When solving problems, it’s not always possible to go with what feels familiar. Although keeping inline with what we know is sometimes more accessible, this hinders the possibility of innovation. Sometimes finding a new solution to a problem can be as easy as asking questions and trying a new way of doing things, but sometimes solving a problem could mean changing your whole perspective.
An immediate improvement to the current warehouse real estate shortage could include making better use of existing space resulting in more efficient utilization. Most warehouses cover millions of square feet of surface area, but much of this vertical space is not being functionally utilized.This underutilization makes what is available scarce, driving up costs.Businesses with warehouse leases that are up for renewal are seeing exponential cost increases, including one Toronto company facing an increase from a previous $5 per square foot to a current cost of $15 per square foot. With these increases in lease costs, organizations must find a way to do more with less.
Traditional warehouses do not currently allow for reutilization of space in their legacy layouts. For example, aisles are spaced widely to accommodate forklifts and cherry pickers while items can only be stacked to a certain level, making a finite height of accessibility. And this is just high-level issues of traditional warehouse limitations.
Looking up (and thinking smaller) is what’s will drive the needle to alleviate the current real estate shortage.
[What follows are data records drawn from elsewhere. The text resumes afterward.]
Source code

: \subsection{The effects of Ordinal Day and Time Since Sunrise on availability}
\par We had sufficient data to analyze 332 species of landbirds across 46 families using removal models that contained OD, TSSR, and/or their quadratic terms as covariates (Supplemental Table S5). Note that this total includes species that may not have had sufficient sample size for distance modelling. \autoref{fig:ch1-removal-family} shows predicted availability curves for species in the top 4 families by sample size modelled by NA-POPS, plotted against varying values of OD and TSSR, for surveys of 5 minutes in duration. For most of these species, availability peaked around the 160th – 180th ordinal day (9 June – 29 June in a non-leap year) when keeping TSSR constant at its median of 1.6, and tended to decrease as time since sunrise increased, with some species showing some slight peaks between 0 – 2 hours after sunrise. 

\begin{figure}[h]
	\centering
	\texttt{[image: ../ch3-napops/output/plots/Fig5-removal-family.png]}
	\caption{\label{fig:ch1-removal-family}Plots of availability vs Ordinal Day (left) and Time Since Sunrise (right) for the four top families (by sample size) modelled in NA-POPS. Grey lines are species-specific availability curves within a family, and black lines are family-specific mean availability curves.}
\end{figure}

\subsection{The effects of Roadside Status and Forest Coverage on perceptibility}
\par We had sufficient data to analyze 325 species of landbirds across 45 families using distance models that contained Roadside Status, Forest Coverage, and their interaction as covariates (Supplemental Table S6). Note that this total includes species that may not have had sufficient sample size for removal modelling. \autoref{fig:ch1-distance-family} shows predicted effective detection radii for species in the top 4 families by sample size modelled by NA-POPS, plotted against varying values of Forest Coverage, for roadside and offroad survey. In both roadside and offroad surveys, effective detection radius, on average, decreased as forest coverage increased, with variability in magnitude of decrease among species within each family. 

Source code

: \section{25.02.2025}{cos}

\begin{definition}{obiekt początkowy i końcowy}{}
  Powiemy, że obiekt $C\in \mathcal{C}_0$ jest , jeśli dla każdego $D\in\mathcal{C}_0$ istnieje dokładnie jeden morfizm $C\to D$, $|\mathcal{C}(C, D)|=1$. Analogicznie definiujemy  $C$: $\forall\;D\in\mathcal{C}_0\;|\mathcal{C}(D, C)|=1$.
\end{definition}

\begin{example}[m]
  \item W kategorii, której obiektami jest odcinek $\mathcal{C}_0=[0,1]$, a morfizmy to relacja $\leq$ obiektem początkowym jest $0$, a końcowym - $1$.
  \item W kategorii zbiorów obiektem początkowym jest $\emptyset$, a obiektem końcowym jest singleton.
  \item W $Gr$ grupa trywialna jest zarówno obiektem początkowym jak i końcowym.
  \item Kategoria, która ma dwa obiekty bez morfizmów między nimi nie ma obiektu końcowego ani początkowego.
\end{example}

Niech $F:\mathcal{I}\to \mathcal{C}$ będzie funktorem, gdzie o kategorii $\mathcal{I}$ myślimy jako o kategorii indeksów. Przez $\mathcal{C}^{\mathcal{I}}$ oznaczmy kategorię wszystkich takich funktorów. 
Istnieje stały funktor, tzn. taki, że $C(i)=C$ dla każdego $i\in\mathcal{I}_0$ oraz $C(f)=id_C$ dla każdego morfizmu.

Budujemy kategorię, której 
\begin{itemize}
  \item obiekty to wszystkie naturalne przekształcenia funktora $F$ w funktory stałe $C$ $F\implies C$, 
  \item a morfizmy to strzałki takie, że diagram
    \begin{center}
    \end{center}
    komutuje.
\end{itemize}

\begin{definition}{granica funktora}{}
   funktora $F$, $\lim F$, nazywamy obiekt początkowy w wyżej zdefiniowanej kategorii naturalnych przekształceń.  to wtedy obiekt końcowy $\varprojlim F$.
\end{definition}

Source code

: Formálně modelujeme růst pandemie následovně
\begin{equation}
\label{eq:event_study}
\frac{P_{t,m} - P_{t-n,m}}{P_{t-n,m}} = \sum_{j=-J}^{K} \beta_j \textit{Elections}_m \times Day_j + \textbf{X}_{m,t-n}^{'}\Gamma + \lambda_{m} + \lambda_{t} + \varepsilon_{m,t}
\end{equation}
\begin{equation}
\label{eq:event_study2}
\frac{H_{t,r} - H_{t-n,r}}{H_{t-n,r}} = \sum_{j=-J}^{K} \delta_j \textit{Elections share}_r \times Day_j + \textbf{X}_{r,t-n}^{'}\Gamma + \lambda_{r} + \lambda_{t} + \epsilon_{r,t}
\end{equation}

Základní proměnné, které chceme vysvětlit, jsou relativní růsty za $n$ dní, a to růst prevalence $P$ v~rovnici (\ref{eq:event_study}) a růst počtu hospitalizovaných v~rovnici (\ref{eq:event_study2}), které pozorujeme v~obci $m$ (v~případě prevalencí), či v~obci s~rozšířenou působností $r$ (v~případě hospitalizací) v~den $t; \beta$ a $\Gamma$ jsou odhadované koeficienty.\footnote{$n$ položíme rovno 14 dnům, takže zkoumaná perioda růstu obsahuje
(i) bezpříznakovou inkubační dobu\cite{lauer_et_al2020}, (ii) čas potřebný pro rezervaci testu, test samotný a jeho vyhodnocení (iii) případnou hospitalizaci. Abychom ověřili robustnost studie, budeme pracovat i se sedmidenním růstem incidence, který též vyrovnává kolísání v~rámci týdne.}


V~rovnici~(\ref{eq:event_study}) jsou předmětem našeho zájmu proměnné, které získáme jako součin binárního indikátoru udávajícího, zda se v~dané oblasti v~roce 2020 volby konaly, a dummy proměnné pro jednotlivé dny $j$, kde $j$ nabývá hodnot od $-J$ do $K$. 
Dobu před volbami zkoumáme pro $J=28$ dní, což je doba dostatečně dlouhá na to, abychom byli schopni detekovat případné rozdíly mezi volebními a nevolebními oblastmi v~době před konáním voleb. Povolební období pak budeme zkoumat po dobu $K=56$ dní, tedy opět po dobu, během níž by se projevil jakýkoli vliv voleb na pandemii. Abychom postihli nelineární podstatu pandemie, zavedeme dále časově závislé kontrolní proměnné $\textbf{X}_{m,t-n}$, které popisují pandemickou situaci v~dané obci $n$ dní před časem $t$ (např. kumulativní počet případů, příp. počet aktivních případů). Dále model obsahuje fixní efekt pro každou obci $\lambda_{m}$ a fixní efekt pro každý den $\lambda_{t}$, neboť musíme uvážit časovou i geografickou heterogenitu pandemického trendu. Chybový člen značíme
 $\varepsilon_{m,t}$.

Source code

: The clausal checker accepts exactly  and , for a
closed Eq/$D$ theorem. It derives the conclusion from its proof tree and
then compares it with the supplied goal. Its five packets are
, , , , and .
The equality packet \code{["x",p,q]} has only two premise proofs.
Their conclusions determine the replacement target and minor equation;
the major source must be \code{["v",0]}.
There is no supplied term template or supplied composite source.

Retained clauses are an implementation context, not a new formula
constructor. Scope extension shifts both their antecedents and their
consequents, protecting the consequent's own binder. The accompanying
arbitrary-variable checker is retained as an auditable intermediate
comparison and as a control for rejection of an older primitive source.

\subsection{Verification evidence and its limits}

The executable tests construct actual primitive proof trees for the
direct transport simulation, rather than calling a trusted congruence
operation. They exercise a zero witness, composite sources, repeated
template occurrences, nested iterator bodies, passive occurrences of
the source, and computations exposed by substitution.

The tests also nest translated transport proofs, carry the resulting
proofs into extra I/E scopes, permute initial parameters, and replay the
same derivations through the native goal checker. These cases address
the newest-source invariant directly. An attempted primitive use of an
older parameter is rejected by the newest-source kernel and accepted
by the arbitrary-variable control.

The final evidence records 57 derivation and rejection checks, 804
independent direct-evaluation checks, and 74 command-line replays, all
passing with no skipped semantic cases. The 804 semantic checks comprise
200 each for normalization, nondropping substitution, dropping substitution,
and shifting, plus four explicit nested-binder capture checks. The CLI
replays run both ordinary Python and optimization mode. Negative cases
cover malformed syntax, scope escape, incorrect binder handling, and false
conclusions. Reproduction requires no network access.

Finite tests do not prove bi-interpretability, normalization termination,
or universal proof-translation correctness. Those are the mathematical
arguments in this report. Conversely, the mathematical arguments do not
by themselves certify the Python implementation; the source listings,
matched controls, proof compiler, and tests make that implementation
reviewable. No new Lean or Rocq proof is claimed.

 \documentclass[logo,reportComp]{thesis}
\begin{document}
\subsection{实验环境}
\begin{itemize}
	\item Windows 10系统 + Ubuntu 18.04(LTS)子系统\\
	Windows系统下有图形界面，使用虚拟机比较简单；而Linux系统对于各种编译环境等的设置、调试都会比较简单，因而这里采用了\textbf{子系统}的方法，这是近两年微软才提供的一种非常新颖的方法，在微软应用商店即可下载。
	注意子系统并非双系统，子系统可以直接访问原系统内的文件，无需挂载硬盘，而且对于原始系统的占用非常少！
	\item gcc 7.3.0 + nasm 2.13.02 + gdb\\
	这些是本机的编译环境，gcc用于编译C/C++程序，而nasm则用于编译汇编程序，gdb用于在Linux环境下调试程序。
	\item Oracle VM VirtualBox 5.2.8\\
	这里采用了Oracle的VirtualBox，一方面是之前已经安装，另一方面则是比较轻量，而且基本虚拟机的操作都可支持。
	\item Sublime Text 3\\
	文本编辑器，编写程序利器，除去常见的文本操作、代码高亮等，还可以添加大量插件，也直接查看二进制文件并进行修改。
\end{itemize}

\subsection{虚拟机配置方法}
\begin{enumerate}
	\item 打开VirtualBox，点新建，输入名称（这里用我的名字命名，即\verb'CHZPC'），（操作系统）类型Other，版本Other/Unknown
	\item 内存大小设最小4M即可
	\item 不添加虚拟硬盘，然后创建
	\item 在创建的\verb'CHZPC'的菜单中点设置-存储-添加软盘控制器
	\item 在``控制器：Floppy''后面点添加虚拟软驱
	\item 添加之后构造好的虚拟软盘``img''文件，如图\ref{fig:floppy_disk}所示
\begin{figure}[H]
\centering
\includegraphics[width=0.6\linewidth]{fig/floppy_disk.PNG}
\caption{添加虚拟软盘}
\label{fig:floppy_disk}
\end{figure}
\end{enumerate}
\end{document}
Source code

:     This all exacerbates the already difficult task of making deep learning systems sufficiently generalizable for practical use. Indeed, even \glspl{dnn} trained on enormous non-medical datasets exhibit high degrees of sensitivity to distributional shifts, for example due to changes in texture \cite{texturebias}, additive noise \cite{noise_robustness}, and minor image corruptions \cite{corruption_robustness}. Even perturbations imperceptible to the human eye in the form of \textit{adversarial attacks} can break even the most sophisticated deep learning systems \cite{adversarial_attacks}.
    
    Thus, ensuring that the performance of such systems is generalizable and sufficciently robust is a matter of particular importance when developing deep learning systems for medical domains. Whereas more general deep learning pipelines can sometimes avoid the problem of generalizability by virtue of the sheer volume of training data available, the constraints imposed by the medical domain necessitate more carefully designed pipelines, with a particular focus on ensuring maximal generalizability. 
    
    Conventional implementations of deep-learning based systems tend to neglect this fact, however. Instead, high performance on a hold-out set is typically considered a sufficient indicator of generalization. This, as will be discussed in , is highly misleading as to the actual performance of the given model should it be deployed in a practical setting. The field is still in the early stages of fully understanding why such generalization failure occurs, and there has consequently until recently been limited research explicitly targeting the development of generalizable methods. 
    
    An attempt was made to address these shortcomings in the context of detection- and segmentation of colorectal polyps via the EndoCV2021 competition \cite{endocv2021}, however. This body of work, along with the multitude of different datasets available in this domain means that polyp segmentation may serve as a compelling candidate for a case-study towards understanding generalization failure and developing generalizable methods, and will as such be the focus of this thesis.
The face of modern retail has changed drastically over the past few years. Gone are the days of exclusive pallet and case pick inventory. With the pandemic came an uptick in demand for each-pick online orders and the desire for same- or next-day delivery. Unfortunately, many retailers were not ready. Faced with challenges ranging from labor retention to real estate, a change in perspective was needed.
Attabotics founder and CEO,Scott Gravelle, quickly saw the need for a shift of perspective in the traditional warehouse layouts. Inspired while watching a documentary on leaf-cutter ants (genus “Atta”), Scott saw potential in how these ants build their colonies vertically underground. This simple change in perspective from2D to 3D gave Scott the idea of building warehouses similar to how leaf-cutter ants build their colonies.
What if instead of horizontal rows and aisles, they were vertical? What if instead of designing for what humans can and historically have done, we built a new storage system from the ground up? What if we could reduce warehouse footprints simply by moving both horizontally and vertically in space to access inventory, with no need for wide aisles intended to accommodate human-focused picking?
This change in perspective allowed Scott and the Atta team to bring an entirely new disruptive warehouse approach to the industry at a time when a change was not just imminent but essential.
In the moment, it can be easier to go with a legacy system to hold a problem at bay, but down the line, new ways of thinking will solve the problem and allow your supply chain evolution to happen rapidly. Business conditions, especially in eCommerce, retail, and eGrocery, are changing rapidly, and today’s systems can’t keep up. Business leaders need to shift perspective to look for new answers.
Take a moment to think about how many problems could be solved with a change in perspective. While this is easier said than done, a shift in perspective is sometimes all that’s needed to solve the problem at hand.